Background and aims: Carotid artery longitudinal wall motion (CALM) is a new biomarker, which can be measured together with carotid intima-media thickness and distensibility measurements in the same session. Our objective was to study the relationship between these indicators of vascular health and cardiovascular risk factors in a large and well-characterized study population.
Methods: The study population consisted of 465 subjects aged 30-45 years. Successful measurements were performed in 287 participants.

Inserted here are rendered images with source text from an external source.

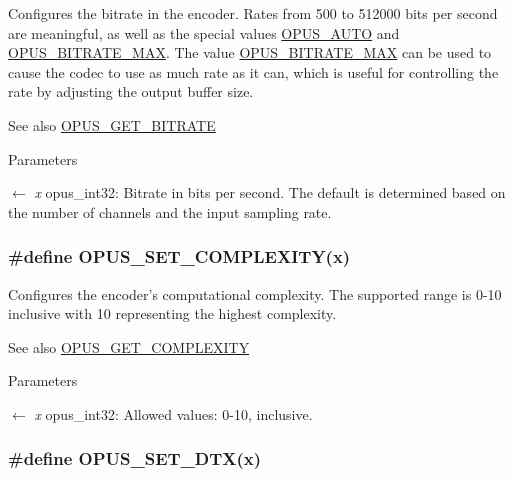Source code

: Configures the bitrate in the encoder. Rates from 500 to 512000 bits per second are meaningful, as well as the special values \hyperlink{group__opus__ctlvalues_ga1c5b3244b018ff4548d2d6bffa418472}{OPUS\_\-AUTO} and \hyperlink{group__opus__ctlvalues_gaeadbaa3b4b9e15d39cd1d6e7d91519e5}{OPUS\_\-BITRATE\_\-MAX}. The value \hyperlink{group__opus__ctlvalues_gaeadbaa3b4b9e15d39cd1d6e7d91519e5}{OPUS\_\-BITRATE\_\-MAX} can be used to cause the codec to use as much rate as it can, which is useful for controlling the rate by adjusting the output buffer size. \begin{DoxySeeAlso}{See also}
\hyperlink{group__opus__encoderctls_ga1427a5560cbc7e9a59f986d89c05082c}{OPUS\_\-GET\_\-BITRATE} 
\end{DoxySeeAlso}

\begin{DoxyParams}{Parameters}
\item[\mbox{$\leftarrow$} {\em x}]{\ttfamily opus\_\-int32}: Bitrate in bits per second. The default is determined based on the number of channels and the input sampling rate. \end{DoxyParams}
\hypertarget{group__opus__encoderctls_ga3483877bf1687a75dd4a1de6f85f291c}{
\subsubsection[{OPUS\_\-SET\_\-COMPLEXITY}]{\setlength{\rightskip}{0pt plus 5cm}\#define OPUS\_\-SET\_\-COMPLEXITY(x)}}
\label{group__opus__encoderctls_ga3483877bf1687a75dd4a1de6f85f291c}


Configures the encoder's computational complexity. The supported range is 0-\/10 inclusive with 10 representing the highest complexity. \begin{DoxySeeAlso}{See also}
\hyperlink{group__opus__encoderctls_ga89755ee721a38d964c7630a920eb27d2}{OPUS\_\-GET\_\-COMPLEXITY} 
\end{DoxySeeAlso}

\begin{DoxyParams}{Parameters}
\item[\mbox{$\leftarrow$} {\em x}]{\ttfamily opus\_\-int32}: Allowed values: 0-\/10, inclusive. \end{DoxyParams}
\hypertarget{group__opus__encoderctls_ga4f053b2db8c5162293213aabfe123773}{
\subsubsection[{OPUS\_\-SET\_\-DTX}]{\setlength{\rightskip}{0pt plus 5cm}\#define OPUS\_\-SET\_\-DTX(x)}}
\label{group__opus__encoderctls_ga4f053b2db8c5162293213aabfe123773}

Results: The peak-to-peak and retrograde amplitudes of the longitudinal motion were inversely correlated with systolic blood pressure (SBP; r = -0.152, p<0.05 and r = -0.189, p<0.01), diastolic blood pressure (DBP; r = -0.170, p<0.01 and r = -0.256, p<0.001) and body mass index (BMI; r = -0.158, p<0.01 and r = -0.291, p<0.001). In addition, retrograde amplitude of longitudinal motion indirectly correlated with total cholesterol and triglycerides (r = -0.163, p<0.01 and r = -0.228, p<0.001, respectively). Amplitude of antegrade longitudinal motion was directly correlated with DBP, total cholesterol, LDL-cholesterol, triglycerides and BMI (r = 0.198-0.274, p<0.001 for all). Antegrade longitudinal motion increased and retrograde longitudinal motion decreased with the increasing number of cardiovascular risk factors.
Conclusions: The magnitude of correlation coefficients between CALM parameters and risk factors was comparable with those for carotid intima-media thickness and distensibility. However, the correlation profile for various risk factors was different and CALM gives additional information regarding arteriosclerosis and risk factors.
Keywords: Arterial stiffness; Arteriosclerosis; Cardiovascular risk factors; Carotid artery distensibility; Intima-media thickness; Motion tracking; Ultrasound imaging.